[Records from a dataset]
++++++
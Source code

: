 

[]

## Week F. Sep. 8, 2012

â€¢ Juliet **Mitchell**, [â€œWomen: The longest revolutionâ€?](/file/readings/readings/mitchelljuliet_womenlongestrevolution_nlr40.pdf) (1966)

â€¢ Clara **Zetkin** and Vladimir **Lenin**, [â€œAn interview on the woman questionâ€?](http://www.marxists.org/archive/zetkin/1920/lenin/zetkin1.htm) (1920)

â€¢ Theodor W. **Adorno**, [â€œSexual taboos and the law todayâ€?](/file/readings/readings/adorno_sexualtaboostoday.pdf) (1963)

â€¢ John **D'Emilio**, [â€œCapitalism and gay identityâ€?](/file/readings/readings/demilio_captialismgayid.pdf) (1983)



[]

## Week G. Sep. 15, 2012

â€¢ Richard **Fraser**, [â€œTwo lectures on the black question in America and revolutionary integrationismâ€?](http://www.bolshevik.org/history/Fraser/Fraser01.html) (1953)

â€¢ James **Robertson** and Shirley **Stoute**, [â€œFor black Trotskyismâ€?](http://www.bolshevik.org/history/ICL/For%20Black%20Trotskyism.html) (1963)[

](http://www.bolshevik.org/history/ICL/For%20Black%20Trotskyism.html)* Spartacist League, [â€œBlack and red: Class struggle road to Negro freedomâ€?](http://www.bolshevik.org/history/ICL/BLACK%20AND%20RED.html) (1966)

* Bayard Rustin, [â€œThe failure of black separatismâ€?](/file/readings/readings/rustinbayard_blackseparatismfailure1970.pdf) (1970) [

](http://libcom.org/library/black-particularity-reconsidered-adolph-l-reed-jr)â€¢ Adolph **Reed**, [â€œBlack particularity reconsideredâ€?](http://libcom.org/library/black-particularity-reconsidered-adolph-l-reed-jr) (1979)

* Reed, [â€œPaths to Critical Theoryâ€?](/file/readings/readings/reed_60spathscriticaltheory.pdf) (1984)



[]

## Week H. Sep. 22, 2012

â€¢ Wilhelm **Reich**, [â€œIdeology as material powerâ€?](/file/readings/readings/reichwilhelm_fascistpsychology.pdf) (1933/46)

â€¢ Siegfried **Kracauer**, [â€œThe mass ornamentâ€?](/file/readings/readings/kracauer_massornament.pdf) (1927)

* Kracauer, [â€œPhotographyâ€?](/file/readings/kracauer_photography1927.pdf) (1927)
++++++
→ WHAT YOU WILL DO
Once more, write out all of the entries above exactly.

→ EXERCISE RESPONSE
Source code

: 

[]

## Week F. Sep. 8, 2012

â€¢ Juliet **Mitchell**, [â€œWomen: The longest revolutionâ€?](/file/readings/readings/mitchelljuliet_womenlongestrevolution_nlr40.pdf) (1966)

â€¢ Clara **Zetkin** and Vladimir **Lenin**, [â€œAn interview on the woman questionâ€?](http://www.marxists.org/archive/zetkin/1920/lenin/zetkin1.htm) (1920)

â€¢ Theodor W. **Adorno**, [â€œSexual taboos and the law todayâ€?](/file/readings/readings/adorno_sexualtaboostoday.pdf) (1963)

â€¢ John **D'Emilio**, [â€œCapitalism and gay identityâ€?](/file/readings/readings/demilio_captialismgayid.pdf) (1983)



[]

## Week G. Sep. 15, 2012

â€¢ Richard **Fraser**, [â€œTwo lectures on the black question in America and revolutionary integrationismâ€?](http://www.bolshevik.org/history/Fraser/Fraser01.html) (1953)

â€¢ James **Robertson** and Shirley **Stoute**, [â€œFor black Trotskyismâ€?](http://www.bolshevik.org/history/ICL/For%20Black%20Trotskyism.html) (1963)[

](http://www.bolshevik.org/history/ICL/For%20Black%20Trotskyism.html)* Spartacist League, [â€œBlack and red: Class struggle road to Negro freedomâ€?](http://www.bolshevik.org/history/ICL/BLACK%20AND%20RED.html) (1966)

* Bayard Rustin, [â€œThe failure of black separatismâ€?](/file/readings/readings/rustinbayard_blackseparatismfailure1970.pdf) (1970) [

](http://libcom.org/library/black-particularity-reconsidered-adolph-l-reed-jr)â€¢ Adolph **Reed**, [â€œBlack particularity reconsideredâ€?](http://libcom.org/library/black-particularity-reconsidered-adolph-l-reed-jr) (1979)

* Reed, [â€œPaths to Critical Theoryâ€?](/file/readings/readings/reed_60spathscriticaltheory.pdf) (1984)



[]

## Week H. Sep. 22, 2012

â€¢ Wilhelm **Reich**, [â€œIdeology as material powerâ€?](/file/readings/readings/reichwilhelm_fascistpsychology.pdf) (1933/46)

â€¢ Siegfried **Kracauer**, [â€œThe mass ornamentâ€?](/file/readings/readings/kracauer_massornament.pdf) (1927)

* Kracauer, [â€œPhotographyâ€?](/file/readings/kracauer_photography1927.pdf) (1927)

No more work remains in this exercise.